When the string "Mario" appears in a line of the records, show the whole line.

Dataset items

··········

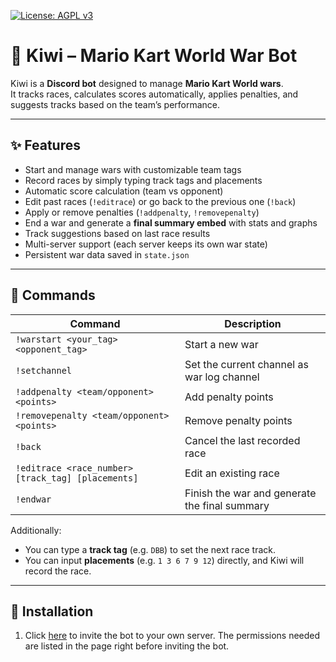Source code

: [![License: AGPL v3](https://img.shields.io/badge/License-AGPL_v3-blue.svg)](https://www.gnu.org/licenses/agpl-3.0)
# 🥝 Kiwi – Mario Kart World War Bot

Kiwi is a **Discord bot** designed to manage **Mario Kart World wars**.  
It tracks races, calculates scores automatically, applies penalties, and suggests tracks based on the team’s performance.

---

## ✨ Features

- Start and manage wars with customizable team tags  
- Record races by simply typing track tags and placements  
- Automatic score calculation (team vs opponent)  
- Edit past races (`!editrace`) or go back to the previous one (`!back`)  
- Apply or remove penalties (`!addpenalty`, `!removepenalty`)  
- End a war and generate a **final summary embed** with stats and graphs  
- Track suggestions based on last race results  
- Multi-server support (each server keeps its own war state)  
- Persistent war data saved in `state.json`  

---

## 📜 Commands

| Command | Description |
|---------|-------------|
| `!warstart <your_tag> <opponent_tag>` | Start a new war |
| `!setchannel` | Set the current channel as war log channel |
| `!addpenalty <team/opponent> <points>` | Add penalty points |
| `!removepenalty <team/opponent> <points>` | Remove penalty points |
| `!back` | Cancel the last recorded race |
| `!editrace <race_number> [track_tag] [placements]` | Edit an existing race |
| `!endwar` | Finish the war and generate the final summary |

Additionally:  
- You can type a **track tag** (e.g. `DBB`) to set the next race track.  
- You can input **placements** (e.g. `1 3 6 7 9 12`) directly, and Kiwi will record the race.  

---

## 🚀 Installation

1. Click [here](https://discord.com/oauth2/authorize?client_id=1388648962193494287&permissions=125952&scope=bot) to invite the bot to your own server. The permissions needed are listed in the page right before inviting the bot.
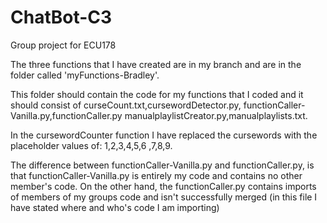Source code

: # ChatBot-C3
Group project for ECU178

The three functions that I have created 
are in my branch and are in the folder 
called 'myFunctions-Bradley'.

This folder should contain the code for
my functions that I coded and it should
consist of curseCount.txt,cursewordDetector.py,
functionCaller-Vanilla.py,functionCaller.py
manualplaylistCreator.py,manualplaylists.txt.

In the cursewordCounter function I have replaced the
cursewords with the placeholder values of: 1,2,3,4,5,6
,7,8,9.

The difference between functionCaller-Vanilla.py and
functionCaller.py, is that functionCaller-Vanilla.py is
entirely my code and contains no other member's code.
On the other hand, the functionCaller.py contains imports
of members of my groups code and isn't successfully merged
(in this file I have stated where and who's code I am importing)
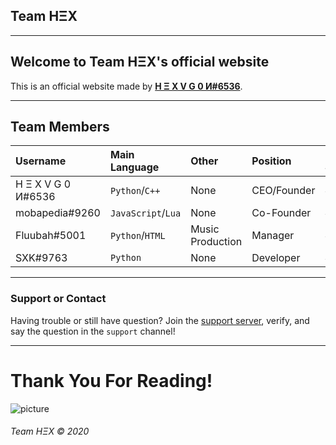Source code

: ## Team HΞX

* * *


## Welcome to Team HΞX's official website

This is an official website made by [**H Ξ X V G 0 И#6536**](https://www.hex-official.tk/).

* * *


## Team Members

| Username           | Main Language       | Other             | Position    | Employee # |
|:-------------------|:--------------------|:------------------|:------------|:-----------|
| H Ξ X V G 0 И#6536 | `Python`/`C++`      | None              | CEO/Founder | #0         |
| mobapedia#9260     | `JavaScript`/`Lua`  | None              | Co-Founder  | #1         |
| Fluubah#5001       | `Python`/`HTML`     | Music Production  | Manager     | #2         |
| SXK#9763           | `Python`            | None              | Developer   | #3         |

* * *


### Support or Contact

Having trouble or still have question? Join the [support server](https://discord.gg/A7u65TMM3f), verify, and say the question in the `support` channel!

* * *


# Thank You For Reading!

![picture](https://i.imgur.com/lFanoz8.jpg)


###### Team HΞX © 2020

··········

● **ANSWER BOX**
# 🥝 Kiwi – Mario Kart World War Bot
Kiwi is a **Discord bot** designed to manage **Mario Kart World wars**.  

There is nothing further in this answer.